GAINESVILLE - After a lengthy public hearing with plenty of opposition from homeowners who live near Lanier Plaza Shopping Center on Thompson Bridge Road, Gainesville City Council gave first reading approval to a controversial rezoning plan for the property.

The vote to rezone a 1.741-acre parcel of the 5.23-acre property to Regional Business (RB) from Residential II (R-II) was unanimous.

The vote moves the development of a grocery store for the property one step closer to reality.

Community Development Director Rusty Ligon said there are still more steps in the process before the developer can proceed.

"They still have some issues with clear title to the property, so they haven't yet closed on buying the property," said Ligon.

Polestar Development LLC plans to raze the current shopping center and build a 40,000+ square-foot grocery store on the site.
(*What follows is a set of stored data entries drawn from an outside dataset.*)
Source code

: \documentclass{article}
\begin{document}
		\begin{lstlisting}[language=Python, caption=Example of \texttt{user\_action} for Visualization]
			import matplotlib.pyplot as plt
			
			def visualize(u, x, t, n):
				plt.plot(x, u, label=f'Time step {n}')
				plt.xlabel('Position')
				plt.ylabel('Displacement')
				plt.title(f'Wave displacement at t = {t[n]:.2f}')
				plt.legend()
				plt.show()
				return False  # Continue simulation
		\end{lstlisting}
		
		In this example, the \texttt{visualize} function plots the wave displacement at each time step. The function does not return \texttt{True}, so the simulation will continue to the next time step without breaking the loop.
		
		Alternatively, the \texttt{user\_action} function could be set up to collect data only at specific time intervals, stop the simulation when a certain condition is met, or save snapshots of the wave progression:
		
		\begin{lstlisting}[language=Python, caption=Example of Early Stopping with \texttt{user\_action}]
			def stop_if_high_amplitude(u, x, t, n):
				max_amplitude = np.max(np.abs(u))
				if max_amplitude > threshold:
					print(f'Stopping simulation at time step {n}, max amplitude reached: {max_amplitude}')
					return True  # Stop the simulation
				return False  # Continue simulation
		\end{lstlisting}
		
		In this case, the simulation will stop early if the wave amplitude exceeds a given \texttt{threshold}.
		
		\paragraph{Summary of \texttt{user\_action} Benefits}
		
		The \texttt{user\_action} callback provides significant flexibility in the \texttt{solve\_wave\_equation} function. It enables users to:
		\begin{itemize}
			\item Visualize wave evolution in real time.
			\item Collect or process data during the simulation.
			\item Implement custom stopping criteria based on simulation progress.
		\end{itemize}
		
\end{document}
The planned project also includes a fuel service station.

Gainesville attorney Steve Gilliam, speaking on behalf of Polestar, said the development represents a $10 to $12 million investment in the community and will generate an estimated 95 jobs.

Opponents of the project lined up to voice concerns about the grocery store, most worried about additional traffic on Thompson Bridge Road and the surrounding neighborhoods.

At times the conversation over the rezoning grew heated.

Resident Frank Patten asked council members what their motivation would be as they voted.

"Does this have to do with taxes or does it have to do with the integrity of our community?" asked Patten.

Mayor Danny Dunagan told Patten that council members were concerned with bringing the zoning of the property into alignment with the rest of the parcel where the current shopping center sits.

"They [Polestar]could go in right now, tear that shopping center down, cut down on the green space and build anything in that zone right now and not touch that 1.7 acres," said Dunagan.

Councilwoman Ruth Bruner made the motion to approve the move, saying the goal was to clean up the zoning on the tract of land.

Before the rezoning is final, a second hearing before City Council must take place in two weeks - on Tuesday, May 20.